WHAT TO DO - Find how many lines in the material below hold the word "images". Reply with that figure alone.
─── RECORDED INFORMATION
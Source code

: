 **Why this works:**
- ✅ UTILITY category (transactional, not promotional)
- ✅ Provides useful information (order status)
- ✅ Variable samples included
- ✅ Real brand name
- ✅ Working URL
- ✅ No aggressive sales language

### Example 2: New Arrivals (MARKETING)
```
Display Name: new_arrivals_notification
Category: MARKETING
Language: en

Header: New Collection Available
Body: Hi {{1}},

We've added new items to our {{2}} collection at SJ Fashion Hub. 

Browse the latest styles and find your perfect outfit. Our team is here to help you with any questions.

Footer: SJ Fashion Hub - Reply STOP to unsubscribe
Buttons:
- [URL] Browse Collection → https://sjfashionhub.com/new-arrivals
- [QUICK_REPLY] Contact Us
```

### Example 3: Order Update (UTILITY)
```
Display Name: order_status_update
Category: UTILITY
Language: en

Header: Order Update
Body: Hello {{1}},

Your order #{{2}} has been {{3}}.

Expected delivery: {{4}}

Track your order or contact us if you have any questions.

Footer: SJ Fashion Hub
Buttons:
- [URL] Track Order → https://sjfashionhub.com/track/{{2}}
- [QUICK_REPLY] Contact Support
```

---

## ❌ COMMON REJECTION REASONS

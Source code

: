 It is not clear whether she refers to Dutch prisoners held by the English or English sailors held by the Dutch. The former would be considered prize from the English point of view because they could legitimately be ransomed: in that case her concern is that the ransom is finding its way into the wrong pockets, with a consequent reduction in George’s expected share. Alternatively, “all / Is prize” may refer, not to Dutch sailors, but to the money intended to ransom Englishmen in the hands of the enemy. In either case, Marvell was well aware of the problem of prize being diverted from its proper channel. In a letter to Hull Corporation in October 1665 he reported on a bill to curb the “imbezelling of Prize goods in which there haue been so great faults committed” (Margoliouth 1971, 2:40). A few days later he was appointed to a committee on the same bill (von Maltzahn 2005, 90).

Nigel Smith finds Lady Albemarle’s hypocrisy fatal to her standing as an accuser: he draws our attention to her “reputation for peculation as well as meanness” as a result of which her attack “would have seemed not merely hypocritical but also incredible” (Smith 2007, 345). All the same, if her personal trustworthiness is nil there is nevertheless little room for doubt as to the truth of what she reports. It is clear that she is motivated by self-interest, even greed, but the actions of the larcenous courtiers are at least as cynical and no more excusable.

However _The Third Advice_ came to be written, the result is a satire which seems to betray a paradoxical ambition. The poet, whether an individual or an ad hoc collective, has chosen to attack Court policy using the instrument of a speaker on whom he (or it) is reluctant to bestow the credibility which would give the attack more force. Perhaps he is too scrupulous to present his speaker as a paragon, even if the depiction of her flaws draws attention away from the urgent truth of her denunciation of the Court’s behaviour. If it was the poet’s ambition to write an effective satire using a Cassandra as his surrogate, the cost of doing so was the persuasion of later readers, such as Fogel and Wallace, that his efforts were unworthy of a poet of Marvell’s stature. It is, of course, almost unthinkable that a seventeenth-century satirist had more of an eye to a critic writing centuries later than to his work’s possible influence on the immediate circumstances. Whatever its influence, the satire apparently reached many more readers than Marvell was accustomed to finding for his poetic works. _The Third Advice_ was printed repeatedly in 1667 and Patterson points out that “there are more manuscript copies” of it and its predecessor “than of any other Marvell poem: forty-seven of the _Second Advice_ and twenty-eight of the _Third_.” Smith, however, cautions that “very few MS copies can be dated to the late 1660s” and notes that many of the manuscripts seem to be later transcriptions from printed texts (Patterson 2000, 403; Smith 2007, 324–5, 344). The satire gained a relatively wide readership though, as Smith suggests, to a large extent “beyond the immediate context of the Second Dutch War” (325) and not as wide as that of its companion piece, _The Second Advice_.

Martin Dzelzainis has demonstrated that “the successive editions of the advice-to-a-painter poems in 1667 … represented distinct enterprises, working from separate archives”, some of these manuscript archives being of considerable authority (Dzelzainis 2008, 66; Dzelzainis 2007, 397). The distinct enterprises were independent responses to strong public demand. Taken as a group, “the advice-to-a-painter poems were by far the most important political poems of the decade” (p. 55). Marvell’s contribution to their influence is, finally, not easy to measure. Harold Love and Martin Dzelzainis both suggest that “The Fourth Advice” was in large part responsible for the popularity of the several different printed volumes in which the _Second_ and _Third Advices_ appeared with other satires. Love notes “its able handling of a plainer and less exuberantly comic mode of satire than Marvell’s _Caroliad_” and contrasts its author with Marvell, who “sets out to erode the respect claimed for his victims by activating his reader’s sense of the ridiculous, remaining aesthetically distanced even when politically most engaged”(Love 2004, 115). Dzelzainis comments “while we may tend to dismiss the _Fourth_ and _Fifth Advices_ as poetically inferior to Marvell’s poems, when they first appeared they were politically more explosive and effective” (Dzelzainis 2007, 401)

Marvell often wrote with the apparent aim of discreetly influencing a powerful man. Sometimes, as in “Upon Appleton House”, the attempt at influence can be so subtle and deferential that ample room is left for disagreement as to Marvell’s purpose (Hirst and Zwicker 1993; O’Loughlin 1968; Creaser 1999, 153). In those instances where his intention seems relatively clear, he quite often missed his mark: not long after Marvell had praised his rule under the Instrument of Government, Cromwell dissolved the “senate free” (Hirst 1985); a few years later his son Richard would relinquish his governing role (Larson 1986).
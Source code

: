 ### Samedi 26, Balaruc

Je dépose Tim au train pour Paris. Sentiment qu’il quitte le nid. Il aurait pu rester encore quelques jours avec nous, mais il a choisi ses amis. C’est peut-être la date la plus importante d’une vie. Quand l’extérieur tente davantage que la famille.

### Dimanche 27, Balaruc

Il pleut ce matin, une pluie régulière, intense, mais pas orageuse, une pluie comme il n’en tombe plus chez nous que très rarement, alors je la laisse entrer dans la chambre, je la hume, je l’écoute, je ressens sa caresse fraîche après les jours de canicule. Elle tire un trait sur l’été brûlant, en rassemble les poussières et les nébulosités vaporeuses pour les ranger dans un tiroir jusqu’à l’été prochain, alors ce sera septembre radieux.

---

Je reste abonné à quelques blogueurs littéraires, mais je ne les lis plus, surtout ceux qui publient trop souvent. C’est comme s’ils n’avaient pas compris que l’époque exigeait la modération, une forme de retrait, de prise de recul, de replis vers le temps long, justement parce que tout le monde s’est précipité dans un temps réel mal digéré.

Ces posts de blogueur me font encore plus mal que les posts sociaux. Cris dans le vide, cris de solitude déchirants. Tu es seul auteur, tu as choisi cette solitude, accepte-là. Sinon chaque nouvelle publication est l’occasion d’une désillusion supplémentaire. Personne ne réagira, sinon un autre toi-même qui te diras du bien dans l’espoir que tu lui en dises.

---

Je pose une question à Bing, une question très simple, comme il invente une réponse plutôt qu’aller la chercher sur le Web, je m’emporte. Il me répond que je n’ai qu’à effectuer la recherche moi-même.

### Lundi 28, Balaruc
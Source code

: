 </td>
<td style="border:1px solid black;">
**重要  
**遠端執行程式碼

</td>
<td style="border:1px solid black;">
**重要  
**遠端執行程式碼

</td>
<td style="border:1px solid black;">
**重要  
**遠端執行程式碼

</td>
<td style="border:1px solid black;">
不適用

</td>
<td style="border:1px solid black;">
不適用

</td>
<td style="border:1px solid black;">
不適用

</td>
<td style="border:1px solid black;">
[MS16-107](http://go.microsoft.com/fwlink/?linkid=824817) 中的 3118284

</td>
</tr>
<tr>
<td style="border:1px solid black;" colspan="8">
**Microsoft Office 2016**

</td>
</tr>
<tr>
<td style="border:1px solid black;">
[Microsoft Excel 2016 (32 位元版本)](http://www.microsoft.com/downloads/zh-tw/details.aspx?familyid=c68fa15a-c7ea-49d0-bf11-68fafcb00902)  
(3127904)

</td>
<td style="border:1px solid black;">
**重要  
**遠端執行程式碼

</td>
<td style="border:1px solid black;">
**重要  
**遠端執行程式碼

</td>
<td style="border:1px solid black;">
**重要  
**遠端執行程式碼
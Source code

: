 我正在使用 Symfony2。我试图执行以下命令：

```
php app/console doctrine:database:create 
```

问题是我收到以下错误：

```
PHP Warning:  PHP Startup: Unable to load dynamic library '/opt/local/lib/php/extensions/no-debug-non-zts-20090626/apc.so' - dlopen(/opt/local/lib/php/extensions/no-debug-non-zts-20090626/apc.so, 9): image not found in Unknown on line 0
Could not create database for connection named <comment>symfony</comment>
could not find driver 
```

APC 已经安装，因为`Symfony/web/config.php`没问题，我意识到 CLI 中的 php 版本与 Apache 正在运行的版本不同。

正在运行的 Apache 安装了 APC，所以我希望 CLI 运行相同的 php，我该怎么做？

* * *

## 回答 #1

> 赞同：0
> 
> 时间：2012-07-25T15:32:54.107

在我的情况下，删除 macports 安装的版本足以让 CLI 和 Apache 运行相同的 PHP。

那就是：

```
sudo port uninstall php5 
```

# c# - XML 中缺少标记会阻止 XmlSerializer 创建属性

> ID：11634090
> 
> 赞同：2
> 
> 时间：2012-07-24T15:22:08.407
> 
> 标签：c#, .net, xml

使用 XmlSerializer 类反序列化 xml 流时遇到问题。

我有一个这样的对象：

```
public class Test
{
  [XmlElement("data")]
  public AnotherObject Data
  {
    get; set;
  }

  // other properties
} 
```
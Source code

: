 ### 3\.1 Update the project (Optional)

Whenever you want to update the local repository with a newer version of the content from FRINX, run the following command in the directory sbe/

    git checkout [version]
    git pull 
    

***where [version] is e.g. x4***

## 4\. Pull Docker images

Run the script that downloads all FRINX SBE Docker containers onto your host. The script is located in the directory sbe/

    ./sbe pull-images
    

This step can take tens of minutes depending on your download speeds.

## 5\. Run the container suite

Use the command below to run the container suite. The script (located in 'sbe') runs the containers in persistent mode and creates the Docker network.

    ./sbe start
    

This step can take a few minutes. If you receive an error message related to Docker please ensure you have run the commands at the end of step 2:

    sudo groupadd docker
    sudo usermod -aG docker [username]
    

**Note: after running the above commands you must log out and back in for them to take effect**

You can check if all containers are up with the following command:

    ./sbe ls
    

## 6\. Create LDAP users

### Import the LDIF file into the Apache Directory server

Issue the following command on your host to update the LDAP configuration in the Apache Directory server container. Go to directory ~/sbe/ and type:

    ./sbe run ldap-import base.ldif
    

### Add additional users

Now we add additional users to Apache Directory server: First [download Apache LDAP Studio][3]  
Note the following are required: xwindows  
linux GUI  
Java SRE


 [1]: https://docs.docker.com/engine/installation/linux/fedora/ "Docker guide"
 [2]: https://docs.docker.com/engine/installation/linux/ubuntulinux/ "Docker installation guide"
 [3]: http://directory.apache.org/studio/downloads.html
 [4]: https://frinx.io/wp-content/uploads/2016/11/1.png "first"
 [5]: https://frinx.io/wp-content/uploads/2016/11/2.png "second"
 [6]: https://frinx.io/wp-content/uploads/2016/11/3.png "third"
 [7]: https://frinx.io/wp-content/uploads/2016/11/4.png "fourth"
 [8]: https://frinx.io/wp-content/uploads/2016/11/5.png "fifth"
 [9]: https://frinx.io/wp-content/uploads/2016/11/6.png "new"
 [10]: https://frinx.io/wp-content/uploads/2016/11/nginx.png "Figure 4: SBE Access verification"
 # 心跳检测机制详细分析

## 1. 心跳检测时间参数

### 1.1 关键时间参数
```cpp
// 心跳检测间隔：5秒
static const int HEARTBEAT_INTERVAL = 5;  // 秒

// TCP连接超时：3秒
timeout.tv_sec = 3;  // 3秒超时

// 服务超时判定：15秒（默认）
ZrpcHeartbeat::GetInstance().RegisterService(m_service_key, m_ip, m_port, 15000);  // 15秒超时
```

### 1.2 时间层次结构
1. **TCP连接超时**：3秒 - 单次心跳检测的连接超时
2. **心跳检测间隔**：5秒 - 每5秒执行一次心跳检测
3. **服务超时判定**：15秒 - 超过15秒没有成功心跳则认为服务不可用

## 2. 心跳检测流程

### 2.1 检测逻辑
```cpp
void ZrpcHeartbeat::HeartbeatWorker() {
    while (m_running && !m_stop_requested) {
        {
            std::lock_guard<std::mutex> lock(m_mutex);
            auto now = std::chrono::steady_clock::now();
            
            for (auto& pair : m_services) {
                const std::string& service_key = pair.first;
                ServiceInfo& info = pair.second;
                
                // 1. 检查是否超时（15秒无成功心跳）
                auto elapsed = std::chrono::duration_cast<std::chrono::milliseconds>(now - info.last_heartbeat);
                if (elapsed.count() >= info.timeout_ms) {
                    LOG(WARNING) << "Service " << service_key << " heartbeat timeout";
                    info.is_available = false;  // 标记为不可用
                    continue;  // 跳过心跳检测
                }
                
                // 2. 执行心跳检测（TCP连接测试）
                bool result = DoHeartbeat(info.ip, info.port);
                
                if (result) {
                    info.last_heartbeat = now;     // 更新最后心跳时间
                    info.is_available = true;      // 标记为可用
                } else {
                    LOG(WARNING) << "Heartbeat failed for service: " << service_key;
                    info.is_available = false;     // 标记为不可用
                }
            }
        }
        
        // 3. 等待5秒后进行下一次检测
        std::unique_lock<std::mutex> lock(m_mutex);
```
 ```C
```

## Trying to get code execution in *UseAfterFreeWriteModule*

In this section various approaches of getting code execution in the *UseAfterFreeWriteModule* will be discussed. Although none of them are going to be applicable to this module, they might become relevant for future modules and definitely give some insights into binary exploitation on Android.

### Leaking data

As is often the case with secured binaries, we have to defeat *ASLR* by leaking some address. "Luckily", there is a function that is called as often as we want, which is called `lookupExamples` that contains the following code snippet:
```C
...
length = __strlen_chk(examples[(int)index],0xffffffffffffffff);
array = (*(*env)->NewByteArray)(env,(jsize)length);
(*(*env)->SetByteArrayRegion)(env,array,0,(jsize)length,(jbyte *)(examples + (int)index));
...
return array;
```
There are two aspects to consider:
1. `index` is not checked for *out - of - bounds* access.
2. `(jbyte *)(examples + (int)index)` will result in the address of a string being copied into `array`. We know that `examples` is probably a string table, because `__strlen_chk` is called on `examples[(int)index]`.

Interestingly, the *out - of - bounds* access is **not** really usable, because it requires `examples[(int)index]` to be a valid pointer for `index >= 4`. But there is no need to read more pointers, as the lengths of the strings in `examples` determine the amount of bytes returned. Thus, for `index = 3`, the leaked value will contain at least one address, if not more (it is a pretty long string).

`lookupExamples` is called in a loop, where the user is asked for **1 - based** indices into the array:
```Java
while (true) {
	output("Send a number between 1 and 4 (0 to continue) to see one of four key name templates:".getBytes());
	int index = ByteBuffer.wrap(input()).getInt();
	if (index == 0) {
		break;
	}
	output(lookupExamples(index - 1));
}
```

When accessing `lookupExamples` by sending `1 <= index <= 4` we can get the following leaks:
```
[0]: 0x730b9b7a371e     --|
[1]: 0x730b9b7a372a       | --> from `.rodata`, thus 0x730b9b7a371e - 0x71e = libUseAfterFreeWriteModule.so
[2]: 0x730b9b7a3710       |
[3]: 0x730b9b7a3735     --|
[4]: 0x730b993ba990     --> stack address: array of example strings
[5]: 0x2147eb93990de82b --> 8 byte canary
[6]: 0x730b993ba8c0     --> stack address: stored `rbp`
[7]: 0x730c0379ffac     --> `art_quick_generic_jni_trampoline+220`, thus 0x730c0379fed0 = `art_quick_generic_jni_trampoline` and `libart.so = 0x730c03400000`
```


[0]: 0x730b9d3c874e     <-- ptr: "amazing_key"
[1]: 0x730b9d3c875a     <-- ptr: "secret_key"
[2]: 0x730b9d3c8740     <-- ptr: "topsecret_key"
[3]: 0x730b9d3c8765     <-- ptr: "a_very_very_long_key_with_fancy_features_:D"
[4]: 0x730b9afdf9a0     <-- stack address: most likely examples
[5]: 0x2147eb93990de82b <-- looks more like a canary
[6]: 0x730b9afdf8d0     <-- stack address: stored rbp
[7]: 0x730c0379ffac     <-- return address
──────
ANSWER AREA - 2